• _Activity_
Counting only lines below that hold "會攻太湖", give the total alone.

________

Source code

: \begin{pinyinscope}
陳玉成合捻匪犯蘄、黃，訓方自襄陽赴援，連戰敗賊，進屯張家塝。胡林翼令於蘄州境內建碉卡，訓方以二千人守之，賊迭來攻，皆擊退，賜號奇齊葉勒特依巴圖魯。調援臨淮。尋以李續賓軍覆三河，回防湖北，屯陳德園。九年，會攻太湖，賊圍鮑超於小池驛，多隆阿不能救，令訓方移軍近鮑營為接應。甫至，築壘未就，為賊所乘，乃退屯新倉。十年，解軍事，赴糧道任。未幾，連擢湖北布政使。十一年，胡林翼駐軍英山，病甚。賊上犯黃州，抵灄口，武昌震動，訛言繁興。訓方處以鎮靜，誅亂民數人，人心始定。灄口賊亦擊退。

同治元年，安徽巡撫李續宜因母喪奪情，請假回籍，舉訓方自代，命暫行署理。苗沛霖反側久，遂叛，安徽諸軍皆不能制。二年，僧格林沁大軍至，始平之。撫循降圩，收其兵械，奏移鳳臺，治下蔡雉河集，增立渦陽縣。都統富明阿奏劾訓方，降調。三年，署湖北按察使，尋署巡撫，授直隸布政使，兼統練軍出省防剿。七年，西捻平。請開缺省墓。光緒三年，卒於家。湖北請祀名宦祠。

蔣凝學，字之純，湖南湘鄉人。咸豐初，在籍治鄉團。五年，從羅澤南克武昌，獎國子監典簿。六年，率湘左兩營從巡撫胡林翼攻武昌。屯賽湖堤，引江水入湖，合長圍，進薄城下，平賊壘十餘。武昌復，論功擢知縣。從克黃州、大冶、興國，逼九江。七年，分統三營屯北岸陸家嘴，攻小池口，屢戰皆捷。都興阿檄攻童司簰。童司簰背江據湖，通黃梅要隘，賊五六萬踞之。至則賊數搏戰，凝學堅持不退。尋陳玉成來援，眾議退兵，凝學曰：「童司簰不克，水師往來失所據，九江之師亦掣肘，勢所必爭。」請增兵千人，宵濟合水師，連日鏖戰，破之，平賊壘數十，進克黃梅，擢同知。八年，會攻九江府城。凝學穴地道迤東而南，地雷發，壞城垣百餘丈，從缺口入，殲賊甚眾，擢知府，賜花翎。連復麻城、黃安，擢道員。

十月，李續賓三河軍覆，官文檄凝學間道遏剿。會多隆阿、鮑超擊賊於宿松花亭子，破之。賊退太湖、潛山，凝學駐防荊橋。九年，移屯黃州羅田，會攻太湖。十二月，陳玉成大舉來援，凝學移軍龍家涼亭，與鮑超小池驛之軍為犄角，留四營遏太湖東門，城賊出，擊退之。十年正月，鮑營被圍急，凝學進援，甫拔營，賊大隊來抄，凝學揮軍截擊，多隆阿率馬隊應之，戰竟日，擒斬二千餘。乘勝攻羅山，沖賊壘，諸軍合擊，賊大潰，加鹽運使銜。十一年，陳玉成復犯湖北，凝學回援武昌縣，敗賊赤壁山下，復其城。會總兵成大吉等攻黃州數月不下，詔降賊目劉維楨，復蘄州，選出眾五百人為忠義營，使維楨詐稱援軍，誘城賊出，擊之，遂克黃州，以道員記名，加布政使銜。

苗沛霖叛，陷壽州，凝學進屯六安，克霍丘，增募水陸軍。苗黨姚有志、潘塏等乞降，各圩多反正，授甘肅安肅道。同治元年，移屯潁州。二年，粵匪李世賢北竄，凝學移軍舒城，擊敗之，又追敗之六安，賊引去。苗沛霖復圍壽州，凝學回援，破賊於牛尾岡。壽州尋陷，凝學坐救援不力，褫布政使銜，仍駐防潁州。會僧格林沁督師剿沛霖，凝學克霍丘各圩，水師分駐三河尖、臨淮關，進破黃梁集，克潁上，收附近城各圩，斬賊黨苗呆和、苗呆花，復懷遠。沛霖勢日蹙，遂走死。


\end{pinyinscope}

________

• _Reply_
2